===== Extracted records
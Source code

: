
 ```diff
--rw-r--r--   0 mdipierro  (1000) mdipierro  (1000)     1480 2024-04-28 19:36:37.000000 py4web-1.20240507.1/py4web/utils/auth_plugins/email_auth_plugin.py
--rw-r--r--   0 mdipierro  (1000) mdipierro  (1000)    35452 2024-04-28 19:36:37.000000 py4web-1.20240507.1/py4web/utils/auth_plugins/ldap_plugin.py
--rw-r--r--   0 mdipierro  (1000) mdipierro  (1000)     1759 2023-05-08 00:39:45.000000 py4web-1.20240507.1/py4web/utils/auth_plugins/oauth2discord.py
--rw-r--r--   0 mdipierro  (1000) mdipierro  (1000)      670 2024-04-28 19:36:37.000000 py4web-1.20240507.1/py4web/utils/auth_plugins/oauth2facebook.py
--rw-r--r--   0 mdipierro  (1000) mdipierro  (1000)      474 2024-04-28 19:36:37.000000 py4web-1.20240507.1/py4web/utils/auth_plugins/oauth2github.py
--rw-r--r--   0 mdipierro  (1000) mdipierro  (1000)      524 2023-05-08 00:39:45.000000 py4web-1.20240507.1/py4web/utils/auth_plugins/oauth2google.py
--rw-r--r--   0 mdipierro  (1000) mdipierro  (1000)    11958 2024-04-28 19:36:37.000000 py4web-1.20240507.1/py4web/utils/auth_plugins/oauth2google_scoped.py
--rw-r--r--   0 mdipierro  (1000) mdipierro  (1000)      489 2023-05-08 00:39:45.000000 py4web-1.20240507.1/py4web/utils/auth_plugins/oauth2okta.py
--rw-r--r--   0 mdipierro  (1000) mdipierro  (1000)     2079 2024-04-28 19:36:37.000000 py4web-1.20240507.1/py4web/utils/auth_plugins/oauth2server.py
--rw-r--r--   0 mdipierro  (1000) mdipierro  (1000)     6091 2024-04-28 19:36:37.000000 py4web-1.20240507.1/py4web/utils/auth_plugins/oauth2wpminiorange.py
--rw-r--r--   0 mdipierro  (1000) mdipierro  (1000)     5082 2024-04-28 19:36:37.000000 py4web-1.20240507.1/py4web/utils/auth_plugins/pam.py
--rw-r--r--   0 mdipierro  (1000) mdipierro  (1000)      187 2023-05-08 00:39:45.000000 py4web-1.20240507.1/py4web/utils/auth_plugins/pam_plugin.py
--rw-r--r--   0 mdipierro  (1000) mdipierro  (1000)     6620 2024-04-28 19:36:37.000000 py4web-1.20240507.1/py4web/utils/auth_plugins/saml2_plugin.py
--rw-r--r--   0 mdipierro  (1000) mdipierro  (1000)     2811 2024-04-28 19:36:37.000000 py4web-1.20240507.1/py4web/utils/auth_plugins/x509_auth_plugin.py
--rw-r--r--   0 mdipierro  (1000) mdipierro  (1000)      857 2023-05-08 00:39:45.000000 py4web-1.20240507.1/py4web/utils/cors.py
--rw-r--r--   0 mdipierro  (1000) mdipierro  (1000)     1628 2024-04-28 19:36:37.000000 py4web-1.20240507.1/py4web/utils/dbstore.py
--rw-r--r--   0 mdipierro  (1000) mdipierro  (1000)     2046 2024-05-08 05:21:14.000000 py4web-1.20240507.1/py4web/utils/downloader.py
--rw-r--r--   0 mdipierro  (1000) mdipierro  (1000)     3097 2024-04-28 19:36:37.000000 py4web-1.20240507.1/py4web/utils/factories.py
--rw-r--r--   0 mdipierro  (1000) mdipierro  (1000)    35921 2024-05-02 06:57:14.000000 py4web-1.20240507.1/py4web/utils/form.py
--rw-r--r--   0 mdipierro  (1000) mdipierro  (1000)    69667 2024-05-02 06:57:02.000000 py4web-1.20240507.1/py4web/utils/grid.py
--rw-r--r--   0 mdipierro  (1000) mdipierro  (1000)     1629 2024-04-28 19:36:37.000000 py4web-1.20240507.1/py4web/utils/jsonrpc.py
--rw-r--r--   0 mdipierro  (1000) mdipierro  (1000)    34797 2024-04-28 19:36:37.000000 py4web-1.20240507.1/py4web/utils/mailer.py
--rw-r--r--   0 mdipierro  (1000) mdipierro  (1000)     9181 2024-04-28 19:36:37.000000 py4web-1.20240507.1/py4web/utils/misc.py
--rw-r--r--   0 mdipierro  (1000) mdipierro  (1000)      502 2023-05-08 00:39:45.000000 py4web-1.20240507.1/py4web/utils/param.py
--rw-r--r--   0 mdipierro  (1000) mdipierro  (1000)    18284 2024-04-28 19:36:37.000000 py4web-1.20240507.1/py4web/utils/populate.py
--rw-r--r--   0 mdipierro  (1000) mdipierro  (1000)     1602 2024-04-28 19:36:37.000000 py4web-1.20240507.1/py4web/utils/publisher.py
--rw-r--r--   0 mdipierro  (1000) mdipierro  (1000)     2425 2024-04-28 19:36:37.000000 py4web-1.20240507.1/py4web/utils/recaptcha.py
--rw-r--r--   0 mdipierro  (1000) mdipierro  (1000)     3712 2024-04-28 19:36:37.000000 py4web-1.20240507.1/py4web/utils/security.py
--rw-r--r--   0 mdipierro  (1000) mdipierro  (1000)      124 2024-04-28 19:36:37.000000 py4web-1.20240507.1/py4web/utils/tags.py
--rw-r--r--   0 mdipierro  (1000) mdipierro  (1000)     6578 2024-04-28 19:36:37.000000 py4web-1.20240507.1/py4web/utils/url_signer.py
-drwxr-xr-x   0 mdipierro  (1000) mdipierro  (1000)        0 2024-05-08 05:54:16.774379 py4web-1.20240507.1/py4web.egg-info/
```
==========
• What is required
Reproduce each entry above exactly, keeping every character.

• Solution to the problem
Source code

:
 ```diff
--rw-r--r--   0 mdipierro  (1000) mdipierro  (1000)     1480 2024-04-28 19:36:37.000000 py4web-1.20240507.1/py4web/utils/auth_plugins/email_auth_plugin.py
--rw-r--r--   0 mdipierro  (1000) mdipierro  (1000)    35452 2024-04-28 19:36:37.000000 py4web-1.20240507.1/py4web/utils/auth_plugins/ldap_plugin.py
--rw-r--r--   0 mdipierro  (1000) mdipierro  (1000)     1759 2023-05-08 00:39:45.000000 py4web-1.20240507.1/py4web/utils/auth_plugins/oauth2discord.py
--rw-r--r--   0 mdipierro  (1000) mdipierro  (1000)      670 2024-04-28 19:36:37.000000 py4web-1.20240507.1/py4web/utils/auth_plugins/oauth2facebook.py
--rw-r--r--   0 mdipierro  (1000) mdipierro  (1000)      474 2024-04-28 19:36:37.000000 py4web-1.20240507.1/py4web/utils/auth_plugins/oauth2github.py
--rw-r--r--   0 mdipierro  (1000) mdipierro  (1000)      524 2023-05-08 00:39:45.000000 py4web-1.20240507.1/py4web/utils/auth_plugins/oauth2google.py
--rw-r--r--   0 mdipierro  (1000) mdipierro  (1000)    11958 2024-04-28 19:36:37.000000 py4web-1.20240507.1/py4web/utils/auth_plugins/oauth2google_scoped.py
--rw-r--r--   0 mdipierro  (1000) mdipierro  (1000)      489 2023-05-08 00:39:45.000000 py4web-1.20240507.1/py4web/utils/auth_plugins/oauth2okta.py
--rw-r--r--   0 mdipierro  (1000) mdipierro  (1000)     2079 2024-04-28 19:36:37.000000 py4web-1.20240507.1/py4web/utils/auth_plugins/oauth2server.py
--rw-r--r--   0 mdipierro  (1000) mdipierro  (1000)     6091 2024-04-28 19:36:37.000000 py4web-1.20240507.1/py4web/utils/auth_plugins/oauth2wpminiorange.py
--rw-r--r--   0 mdipierro  (1000) mdipierro  (1000)     5082 2024-04-28 19:36:37.000000 py4web-1.20240507.1/py4web/utils/auth_plugins/pam.py
--rw-r--r--   0 mdipierro  (1000) mdipierro  (1000)      187 2023-05-08 00:39:45.000000 py4web-1.20240507.1/py4web/utils/auth_plugins/pam_plugin.py
--rw-r--r--   0 mdipierro  (1000) mdipierro  (1000)     6620 2024-04-28 19:36:37.000000 py4web-1.20240507.1/py4web/utils/auth_plugins/saml2_plugin.py
--rw-r--r--   0 mdipierro  (1000) mdipierro  (1000)     2811 2024-04-28 19:36:37.000000 py4web-1.20240507.1/py4web/utils/auth_plugins/x509_auth_plugin.py
--rw-r--r--   0 mdipierro  (1000) mdipierro  (1000)      857 2023-05-08 00:39:45.000000 py4web-1.20240507.1/py4web/utils/cors.py
--rw-r--r--   0 mdipierro  (1000) mdipierro  (1000)     1628 2024-04-28 19:36:37.000000 py4web-1.20240507.1/py4web/utils/dbstore.py
--rw-r--r--   0 mdipierro  (1000) mdipierro  (1000)     2046 2024-05-08 05:21:14.000000 py4web-1.20240507.1/py4web/utils/downloader.py
--rw-r--r--   0 mdipierro  (1000) mdipierro  (1000)     3097 2024-04-28 19:36:37.000000 py4web-1.20240507.1/py4web/utils/factories.py
--rw-r--r--   0 mdipierro  (1000) mdipierro  (1000)    35921 2024-05-02 06:57:14.000000 py4web-1.20240507.1/py4web/utils/form.py
--rw-r--r--   0 mdipierro  (1000) mdipierro  (1000)    69667 2024-05-02 06:57:02.000000 py4web-1.20240507.1/py4web/utils/grid.py
--rw-r--r--   0 mdipierro  (1000) mdipierro  (1000)     1629 2024-04-28 19:36:37.000000 py4web-1.20240507.1/py4web/utils/jsonrpc.py
--rw-r--r--   0 mdipierro  (1000) mdipierro  (1000)    34797 2024-04-28 19:36:37.000000 py4web-1.20240507.1/py4web/utils/mailer.py
--rw-r--r--   0 mdipierro  (1000) mdipierro  (1000)     9181 2024-04-28 19:36:37.000000 py4web-1.20240507.1/py4web/utils/misc.py
--rw-r--r--   0 mdipierro  (1000) mdipierro  (1000)      502 2023-05-08 00:39:45.000000 py4web-1.20240507.1/py4web/utils/param.py
--rw-r--r--   0 mdipierro  (1000) mdipierro  (1000)    18284 2024-04-28 19:36:37.000000 py4web-1.20240507.1/py4web/utils/populate.py
--rw-r--r--   0 mdipierro  (1000) mdipierro  (1000)     1602 2024-04-28 19:36:37.000000 py4web-1.20240507.1/py4web/utils/publisher.py
--rw-r--r--   0 mdipierro  (1000) mdipierro  (1000)     2425 2024-04-28 19:36:37.000000 py4web-1.20240507.1/py4web/utils/recaptcha.py
--rw-r--r--   0 mdipierro  (1000) mdipierro  (1000)     3712 2024-04-28 19:36:37.000000 py4web-1.20240507.1/py4web/utils/security.py
--rw-r--r--   0 mdipierro  (1000) mdipierro  (1000)      124 2024-04-28 19:36:37.000000 py4web-1.20240507.1/py4web/utils/tags.py
--rw-r--r--   0 mdipierro  (1000) mdipierro  (1000)     6578 2024-04-28 19:36:37.000000 py4web-1.20240507.1/py4web/utils/url_signer.py
-drwxr-xr-x   0 mdipierro  (1000) mdipierro  (1000)        0 2024-05-08 05:54:16.774379 py4web-1.20240507.1/py4web.egg-info/
```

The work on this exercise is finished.